Robert Allen Zimmerman, better known as Bob Dylan, began his career in 1959, when the music industry was still expanding and about to take a major leap forward in the 1960s. The musician rose to prominence as a folk singer, known for his protest songs, and then began to play the electric guitar, which gave his compositions a new direction. His tunes influenced countless generations of performers and were crucial to the evolution of music. Dylan, a prolific songwriter, was always interested in hearing all types of music, including performers that most of his followers would never suspect he enjoys listening to. He once told to the famed Pink Floyd guitarist and singer David Gilmour which of the British Progressive Rock group’s songs he enjoys. Pink Floyd started in London, England in 1965, when Bob Dylan had already recorded his first six studio albums, and Bob Dylan claimed he loved them. At the time, Rock and Roll music was rapidly changing, and several subgenres emerged, including Progressive Rock.

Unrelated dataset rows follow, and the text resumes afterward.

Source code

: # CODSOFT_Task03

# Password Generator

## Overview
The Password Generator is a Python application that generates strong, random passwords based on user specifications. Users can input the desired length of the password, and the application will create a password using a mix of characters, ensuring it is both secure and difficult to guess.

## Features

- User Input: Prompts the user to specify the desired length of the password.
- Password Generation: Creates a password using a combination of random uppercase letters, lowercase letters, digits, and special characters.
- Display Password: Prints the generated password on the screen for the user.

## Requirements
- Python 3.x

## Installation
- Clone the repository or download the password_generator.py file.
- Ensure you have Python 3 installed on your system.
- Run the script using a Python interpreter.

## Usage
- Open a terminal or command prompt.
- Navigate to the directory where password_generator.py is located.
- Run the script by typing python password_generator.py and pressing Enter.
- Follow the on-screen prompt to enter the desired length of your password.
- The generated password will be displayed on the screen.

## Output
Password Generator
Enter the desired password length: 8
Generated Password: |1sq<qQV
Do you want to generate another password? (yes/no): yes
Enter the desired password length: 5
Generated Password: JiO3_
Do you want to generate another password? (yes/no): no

Dylan’s compositions demonstrated to musicians that they could write about any subject and that they no longer needed love songs to be successful. This affected not only The Beatles, but also Pink Floyd. Surprisingly, the American artist like the music of the British band and once informed David Gilmour which song from their discography he enjoys. In an interview with Record Collector magazine in 2003, the guitarist recalled the chat. He met Dylan several times over his career and was pleased when he admired Floyd. “We met again around the time of ‘The Delicate Sound Of Thunder.'” He said, “Hey, I love your record, ‘The Dogs,’ man,” in true Dylan fashion. I was overjoyed. This song is not popular among Pink Floyd fans. However, Bob does. So that was fine with me.” Dylan’s stated song “Dogs” is one of the most lauded tracks from the legendary album “Animals” released in 1977. The novel “Animal Farm” by George Orwell inspired that album. It also contains well-known songs such as “Sheep” and “Pigs (Three Different Ones).” Dylan was a major influence on Roger Waters and David Gilmour.

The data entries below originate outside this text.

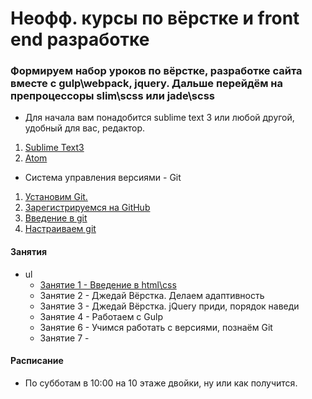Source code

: # Неофф. курсы по вёрстке и front end разработке
### Формируем набор уроков по вёрстке, разработке сайта вместе с gulp\webpack, jquery. Дальше перейдём на препроцессоры slim\scss или jade\scss

- Для начала вам понадобится sublime text 3 или любой другой, удобный для вас, редактор.

1. [Sublime Text3](http://www.sublimetext.com/3)
2. [Atom](https://atom.io/)
- Система управления версиями - Git
1. [Установим Git.](https://git-scm.com/download)
2. [Зарегистрируемся на GitHub](https://github.com)
3. [Введение в git](https://git-scm.com/book/ru/v1/%D0%92%D0%B2%D0%B5%D0%B4%D0%B5%D0%BD%D0%B8%D0%B5)
4. [Настраиваем git](https://git-scm.com/book/ru/v1/%D0%92%D0%B2%D0%B5%D0%B4%D0%B5%D0%BD%D0%B8%D0%B5-%D0%9F%D0%B5%D1%80%D0%B2%D0%BE%D0%BD%D0%B0%D1%87%D0%B0%D0%BB%D1%8C%D0%BD%D0%B0%D1%8F-%D0%BD%D0%B0%D1%81%D1%82%D1%80%D0%BE%D0%B9%D0%BA%D0%B0-Git)

#### Занятия
+ ul
  * [Занятие 1 - Введение в html\css](https://github.com/fedorrychkov/frontendlessons/tree/master/lesson_1)
  * Занятие 2 - Джедай Вёрстка. Делаем адаптивность
  * Занятие 3 - Джедай Вёрстка. jQuery приди, порядок наведи
  * Занятие 4 - Работаем с Gulp
  * Занятие 6 - Учимся работать с версиями, познаём Git
  * Занятие 7 - 


#### Расписание
 - По субботам в 10:00 на 10 этаже двойки, ну или как получится.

Dylan influenced Roger Waters and David Gilmour, two pivotal figures in Pink Floyd’s history. They had lauded American musicians numerous times throughout the years. Waters stated in a 2012 interview with Howard Stern (transcribed by Rock and Roll Garage) that Dylan transformed his life. He was questioned by the radio host why the band began writing songs longer than 3 or 4 minutes, and he mentioned Dylan as an example. “‘Sad-Eyed Lady of the Lowlands’ by Bob Dylan changed my life.” When I heard it, I thought to myself, ‘Worthy,’ if Bob can do it, so can I. It’s 20 minutes long, it’s an hour long, and it never becomes bored or dull. You just keep getting more and more and more as you develop. “The longer it goes on, the more hypnotic it becomes,” Roger Waters stated. Throughout his career, he had several opportunities to pay respect to Dylan. He once performed a live cover of “Forever Young” and even recorded a studio version of “Knocking On Heaven’s Door” for his 2002 collection CD “Flickering Flame.” Gilmour was thrilled when Dylan switched to an electric guitar.

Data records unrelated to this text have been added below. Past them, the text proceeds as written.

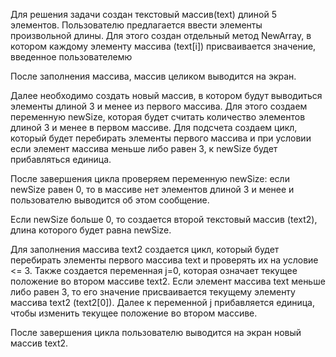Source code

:Для решения задачи создан текстовый массив(text) длиной 5 элементов. Пользователю предлагается ввести элементы произвольной длины.
Для этого создан отдельный метод NewArray, в котором каждому элементу массива (text[i]) присваивается значение, введенное пользователемю

После заполнения массива, массив целиком выводится на экран.

Далее необходимо создать новый массив, в котором будут выводиться элементы длиной 3 и менее из первого массива.
Для этого создаем переменную newSize, которая будет считать количество элементов длиной 3 и менее в первом массиве. Для подсчета создаем цикл, который будет перебирать элементы первого массива и при условии если элемент массива меньше либо равен 3, к newSize будет прибавляться единица.

После завершения цикла проверяем переменную newSize: если newSize равен 0, то в массиве нет элементов длиной 3 и менее и пользователю выводится об этом сообщение.

Если newSize больше 0, то создается второй текстовый массив (text2), длина которого будет равна newSize.

Для заполнения массива text2 создается цикл, который будет перебирать элементы первого массива text и проверять их на условие <= 3.
Также создается переменная j=0, которая означает текущее положение во втором массиве text2.
Если элемент массива text меньше либо равен 3, то его значение присваивается текущему элементу массива text2 (text2[0]). Далее к переменной j прибавляется единица, чтобы изменить текущее положение во втором массиве.

После завершения цикла пользователю выводится на экран новый массив text2.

Dylan rose to prominence as a folk artist, and when he switched to an electric guitar, many admirers chastised him for “going electric.” But Gilmour enjoyed it when this happened. In a 2006 interview with The Guardian, he mentioned being influenced by the American musician when he was younger. He also remembered his shock to hearing him play the electric guitar. “I was never one of those people who thought Dylan was a monster because he went electric.” I enjoyed the difference. But I must mention the young Dylan’s potency as an acoustic-playing protest singer, something he has always denied. But you were a protest singer, Bob.” “All he has to do is get his guitar and play in front of a crowd, and it’s like an arrow.” His words, as well as the music, are heard. People undervalue his true musical ability. And the melodies and phrases just fly out like arrows. I thought he was incredible. “And it is,” David Gilmour added. During an interview with BBC Radio 4 in 2003, he confessed that “Ballad In Plain D” is one of his favorite songs by the American singer. That song is from Bob Dylan’s 1964 album “Another Side of Bob Dylan” and is one of the tunes he declared he would take on a desert island.